# Delta 34-670 table saw screams like a banshee



## ldavies (Apr 17, 2009)

Is there something wrong with it?

I have an 15 year old Delta 34-670 contractors saw. It seems to work OK but when I turn it on you would think a jet engine is taking off. I can't believe how much noise it makes. It was purchased second hand and has a nice after market fence so it does have some redeeming features.

Any advice on how to quiet it down would be well appreciated.


----------



## doyoulikegumwood (Jun 21, 2007)

lloyd i owned one of these saws for 10 years welll i still own it its siting in the corner collecting dust now. it's loud and their is nothing you can do about it but replace it if you want a saw that doesn't sound like 747.


----------



## ldavies (Apr 17, 2009)

Loud is an understatement. It's like being in the front row at a rock concert. "doyoulikegumwood" is it really meant to be that loud?


----------



## ldavies (Apr 17, 2009)

have tried without a blade and it's the same


----------



## doyoulikegumwood (Jun 21, 2007)

its a direct drive motor don't push it to hard their over 250 buck to replace their not much you can do to make it any quieter. i burned up 2 motors on mine and of course it always happened when i didn't have time to buy a new saw its a good saw for starting out but i promise you'll be looking to replace it if you really get into wood working


----------



## ldavies (Apr 17, 2009)

Thanks doyoulikegumwood. It really is crazy loud. I can't operate it without the garage door being shut and even then I am sure the neighbors will be complaining. I thought my 3hp portercable router was loud at 21,000 rpm but it is nothing compared to this beast. I think I am going to have to look for another table saw.


----------



## kweinert (Nov 20, 2009)

Heh - I guess since it's the only one I've ever had I didn't realize how loud it is compared to others.

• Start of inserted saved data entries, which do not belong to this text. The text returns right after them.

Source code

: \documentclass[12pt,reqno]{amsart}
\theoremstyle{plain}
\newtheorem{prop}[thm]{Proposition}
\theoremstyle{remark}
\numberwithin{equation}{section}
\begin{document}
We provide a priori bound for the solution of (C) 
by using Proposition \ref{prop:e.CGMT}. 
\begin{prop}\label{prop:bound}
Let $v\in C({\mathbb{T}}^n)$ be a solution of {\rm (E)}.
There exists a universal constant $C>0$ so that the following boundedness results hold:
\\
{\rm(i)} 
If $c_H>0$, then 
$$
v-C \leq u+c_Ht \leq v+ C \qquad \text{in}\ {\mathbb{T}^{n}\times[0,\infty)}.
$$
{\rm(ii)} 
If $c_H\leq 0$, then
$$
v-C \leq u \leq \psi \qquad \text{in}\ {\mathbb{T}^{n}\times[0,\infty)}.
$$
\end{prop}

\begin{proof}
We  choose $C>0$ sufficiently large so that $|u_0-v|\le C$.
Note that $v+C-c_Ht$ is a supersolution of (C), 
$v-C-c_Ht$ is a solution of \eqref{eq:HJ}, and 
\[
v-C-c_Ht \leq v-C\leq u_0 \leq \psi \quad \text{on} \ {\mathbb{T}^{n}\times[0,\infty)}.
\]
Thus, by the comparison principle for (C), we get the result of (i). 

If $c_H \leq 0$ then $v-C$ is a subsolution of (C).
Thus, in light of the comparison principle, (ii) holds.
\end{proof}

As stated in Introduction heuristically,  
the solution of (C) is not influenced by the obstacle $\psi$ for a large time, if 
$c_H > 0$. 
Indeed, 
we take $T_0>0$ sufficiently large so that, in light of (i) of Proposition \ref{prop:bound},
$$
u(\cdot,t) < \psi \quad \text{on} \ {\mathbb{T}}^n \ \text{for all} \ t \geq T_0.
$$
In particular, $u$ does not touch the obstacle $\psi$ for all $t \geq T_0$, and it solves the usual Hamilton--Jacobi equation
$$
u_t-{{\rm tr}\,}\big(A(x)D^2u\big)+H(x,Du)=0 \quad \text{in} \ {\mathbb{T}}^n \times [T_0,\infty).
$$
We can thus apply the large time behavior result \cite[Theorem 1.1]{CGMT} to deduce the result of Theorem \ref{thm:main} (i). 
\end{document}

I've never had an issue with it, aside from trying to make zero clearance inserts.


----------



## ldavies (Apr 17, 2009)

I have found that zero clearance inserts are easy enough to make with 1/4" mdf. After I have cut out the oblong piece I use a router to reduce the height of the edge of the insert by 1/8" or so. I have even been able to glue a thin piece of wood behind the blade afterwards to act as a splitter guard. Once you ahve set the router up to the right height it's best to make a half dozen or so for different thickness blades and differeng angle cuts.

My latest gripe with it is the amount of sawdust it generates and which goes all over the place.

Lloyd


----------



## kweinert (Nov 20, 2009)

I presume when you make them this way you don't need/use the little rubber washers that the original plate needs, right?


----------



## ldavies (Apr 17, 2009)

No I don't use any rubber washers with my mdf zero clearance inserts.


----------